Roman (traduit de l’arabe par Mehaenna Hamadouche) de Samira Guebli. Casbah Editions, Alger2011

(édité en arabe, en 2008), 220 pages, 450 dinars.

Un journaliste qui a échappé par miracle à la mort, criblé de balles par un de ses proches, un «frère», un «copain» de la Casbah, durant la «décennie rouge»… mais qui se retrouve… en France (décidément, elle ne veut pas nous quitter, la Marianne), réfugié, loin du terrorisme aveugle… avec une balle dans la tête, impossible à extraire. Une histoire d’amour (qui s’arrête à un baiser très léger et rapide, presque volé, sur les lèvres) avec son médecin, une belle dame bien sous tous rapports, sorte de Médecin sans frontières, qui, elle, a perdu son fils unique dans l’attentat du 11 septembre. Anti-terroristes de tous les pays, unissez-vous !

Une écriture poétique – la poésie nostalgique, dramatique, triste à en mourir, n’est pas loin et on appréciera la superbe traduction de la chanson d’El Badji, El Maqnine Ezzine, 99) – un rythme soutenu qui ne perd pas son temps et son espace en descriptions inutiles. Une fin (à couper le souffle… On sent la journaliste derrière l’écriture et, surtout, une dame assez engagée… un peu trop peut-être dans un nationalisme parfois gênant ; mais naturel chez toute une génération de jeunes intellectuels de l’Université des années 80-90, formés par des enseignants ayant «tété» les mamelles arabo- nasséro- boumedienistes. Toujours ce mythe du passé lumineux où le nif est là, bien présent.
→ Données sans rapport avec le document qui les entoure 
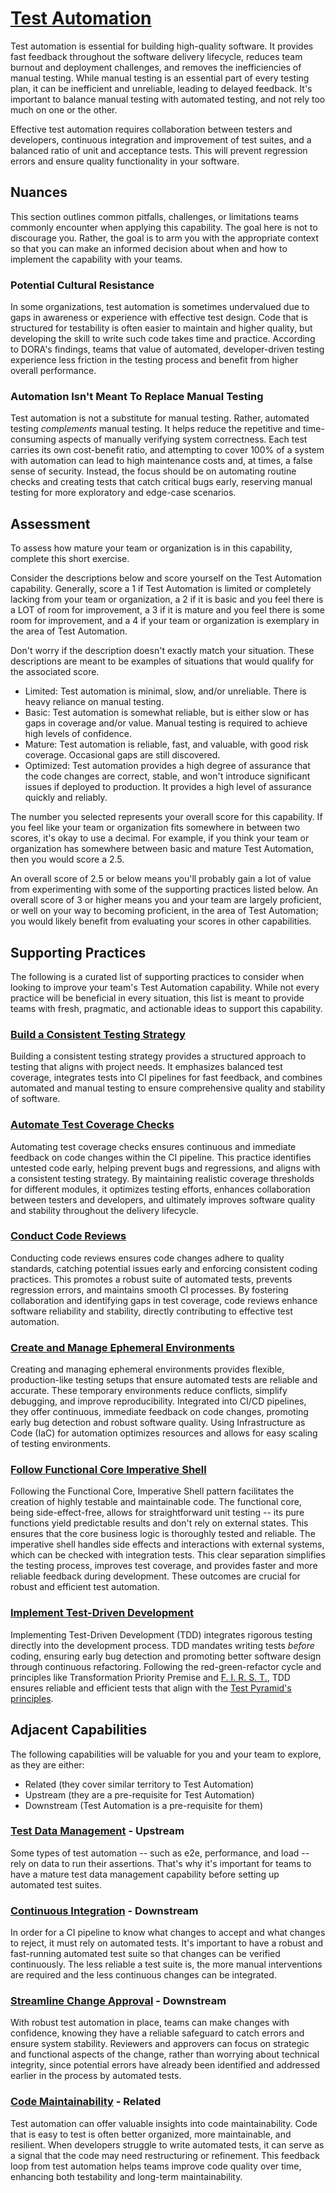 # [Test Automation](https://dora.dev/devops-capabilities/technical/test-automation/)

Test automation is essential for building high-quality software. It provides fast feedback throughout the software delivery lifecycle, reduces team burnout and deployment challenges, and removes the inefficiencies of manual testing. While manual testing is an essential part of every testing plan, it can be inefficient and unreliable, leading to delayed feedback. It's important to balance manual testing with automated testing, and not rely too much on one or the other. 

Effective test automation requires collaboration between testers and developers, continuous integration and improvement of test suites, and a balanced ratio of unit and acceptance tests. This will prevent regression errors and ensure quality functionality in your software. 

## Nuances

This section outlines common pitfalls, challenges, or limitations teams commonly encounter when applying this capability. The goal here is not to discourage you. Rather, the goal is to arm you with the appropriate context so that you can make an informed decision about when and how to implement the capability with your teams.

### Potential Cultural Resistance

In some organizations, test automation is sometimes undervalued due to gaps in awareness or experience with effective test design. Code that is structured for testability is often easier to maintain and higher quality, but developing the skill to write such code takes time and practice. According to DORA's findings, teams that value of automated, developer-driven testing experience less friction in the testing process and benefit from higher overall performance.

### Automation Isn't Meant To Replace Manual Testing

Test automation is not a substitute for manual testing. Rather, automated testing _complements_ manual testing. It helps reduce the repetitive and time-consuming aspects of manually verifying system correctness. Each test carries its own cost-benefit ratio, and attempting to cover 100% of a system with automation can lead to high maintenance costs and, at times, a false sense of security. Instead, the focus should be on automating routine checks and creating tests that catch critical bugs early, reserving manual testing for more exploratory and edge-case scenarios.

## Assessment

To assess how mature your team or organization is in this capability, complete this short exercise.

Consider the descriptions below and score yourself on the Test Automation capability. Generally, score a 1 if Test Automation is limited or completely lacking from your team or organization, a 2 if it is basic and you feel there is a LOT of room for improvement, a 3 if it is mature and you feel there is some room for improvement, and a 4 if your team or organization is exemplary in the area of Test Automation.

Don't worry if the description doesn't exactly match your situation. These descriptions are meant to be examples of situations that would qualify for the associated score.

* Limited: Test automation is minimal, slow, and/or unreliable. There is heavy reliance on manual testing.
* Basic: Test automation is somewhat reliable, but is either slow or has gaps in coverage and/or value. Manual testing is required to achieve high levels of confidence.
* Mature: Test automation is reliable, fast, and valuable, with good risk coverage. Occasional gaps are still discovered.
* Optimized: Test automation provides a high degree of assurance that the code changes are correct, stable, and won't introduce significant issues if deployed to production. It provides a high level of assurance quickly and reliably.

The number you selected represents your overall score for this capability. If you feel like your team or organization fits somewhere in between two scores, it's okay to use a decimal. For example, if you think your team or organization has somewhere between basic and mature Test Automation, then you would score a 2.5.

An overall score of 2.5 or below means you'll probably gain a lot of value from experimenting with some of the supporting practices listed below. An overall score of 3 or higher means you and your team are largely proficient, or well on your way to becoming proficient, in the area of Test Automation; you would likely benefit from evaluating your scores in other capabilities.

## Supporting Practices

The following is a curated list of supporting practices to consider when looking to improve your team's Test Automation capability. While not every practice will be beneficial in every situation, this list is meant to provide teams with fresh, pragmatic, and actionable ideas to support this capability.

### [Build a Consistent Testing Strategy](/practices/build-consistent-testing-strategy.md)

Building a consistent testing strategy provides a structured approach to testing that aligns with project needs.
It emphasizes balanced test coverage, integrates tests into CI pipelines for fast feedback, and combines automated and manual testing to ensure comprehensive quality and stability of software.

### [Automate Test Coverage Checks](/practices/automate-test-coverage-checks.md)

Automating test coverage checks ensures continuous and immediate feedback on code changes within the CI pipeline.
This practice identifies untested code early, helping prevent bugs and regressions, and aligns with a consistent testing strategy.
By maintaining realistic coverage thresholds for different modules, it optimizes testing efforts, enhances collaboration between testers and developers, and ultimately improves software quality and stability throughout the delivery lifecycle.

### [Conduct Code Reviews](/practices/conduct-code-reviews.md)

Conducting code reviews ensures code changes adhere to quality standards, catching potential issues early and enforcing consistent coding practices. This promotes a robust suite of automated tests, prevents regression errors, and maintains smooth CI processes. By fostering collaboration and identifying gaps in test coverage, code reviews enhance software reliability and stability, directly contributing to effective test automation.

### [Create and Manage Ephemeral Environments](/practices/create-and-manage-ephemeral-environments.md)

Creating and managing ephemeral environments provides flexible, production-like testing setups that ensure automated tests are reliable and accurate.
These temporary environments reduce conflicts, simplify debugging, and improve reproducibility.
Integrated into CI/CD pipelines, they offer continuous, immediate feedback on code changes, promoting early bug detection and robust software quality.
Using Infrastructure as Code (IaC) for automation optimizes resources and allows for easy scaling of testing environments.

### [Follow Functional Core Imperative Shell](/practices/follow-functional-core-imperative-shell.md)

Following the Functional Core, Imperative Shell pattern facilitates the creation of highly testable and maintainable code.
The functional core, being side-effect-free, allows for straightforward unit testing -- its pure functions yield predictable results and don't rely on external states.
This ensures that the core business logic is thoroughly tested and reliable.
The imperative shell handles side effects and interactions with external systems, which can be checked with integration tests.
This clear separation simplifies the testing process, improves test coverage, and provides faster and more reliable feedback during development. These outcomes are crucial for robust and efficient test automation.

### [Implement Test-Driven Development](/practices/implement-tdd.md)

Implementing Test-Driven Development (TDD) integrates rigorous testing directly into the development process.
TDD mandates writing tests _before_ coding, ensuring early bug detection and promoting better software design through continuous refactoring.
Following the red-green-refactor cycle and principles like Transformation Priority Premise and [F. I. R. S. T.](https://dzone.com/articles/first-principles-solid-rules-for-tests), TDD ensures reliable and efficient tests that align with the [Test Pyramid's principles](https://martinfowler.com/articles/practical-test-pyramid.html).

## Adjacent Capabilities

The following capabilities will be valuable for you and your team to explore, as they are either:

- Related (they cover similar territory to Test Automation)
- Upstream (they are a pre-requisite for Test Automation)
- Downstream (Test Automation is a pre-requisite for them)

### [Test Data Management](/capabilities/test-data-management.md) - Upstream

Some types of test automation -- such as e2e, performance, and load -- rely on data to run their assertions. That's why it's important for teams to have a mature test data management capability before setting up automated test suites.

### [Continuous Integration](/capabilities/continuous-integration.md) - Downstream

In order for a CI pipeline to know what changes to accept and what changes to reject, it must rely on automated tests. It's important to have a robust and fast-running automated test suite so that changes can be verified continuously. The less reliable a test suite is, the more manual interventions are required and the less continuous changes can be integrated.

### [Streamline Change Approval](/capabilities/streamline-change-approval.md) - Downstream

With robust test automation in place, teams can make changes with confidence, knowing they have a reliable safeguard to catch errors and ensure system stability. Reviewers and approvers can focus on strategic and functional aspects of the change, rather than worrying about technical integrity, since potential errors have already been identified and addressed earlier in the process by automated tests.

### [Code Maintainability](/capabilities/code-maintainability.md) - Related

Test automation can offer valuable insights into code maintainability. Code that is easy to test is often better organized, more maintainable, and resilient. When developers struggle to write automated tests, it can serve as a signal that the code may need restructuring or refinement. This feedback loop from test automation helps teams improve code quality over time, enhancing both testability and long-term maintainability.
Avis : Conseillé à tous ceux qui ont dépassé la déprime des années 90… et à tous ceux qui veulent ne pas oublier les atrocités de l’époque. Bien sûr, il est préférable de lire l’ouvrage dans sa version originale, en arabe, tout en insistant sur le fait que la traduction en français est superbe et rend bien l’atmosphère… presque de mort… propre à bien des auteurs de langue arabe. Omar Ourtilène aurait dit, un jour, à l’auteur : «Nous vivions au milieu de la mort»… Il n’avait pas tort !

Phrase à méditer : «Certains naissent et meurent mais restent en vie. D’autres naissent et vivent mais restent sans vie».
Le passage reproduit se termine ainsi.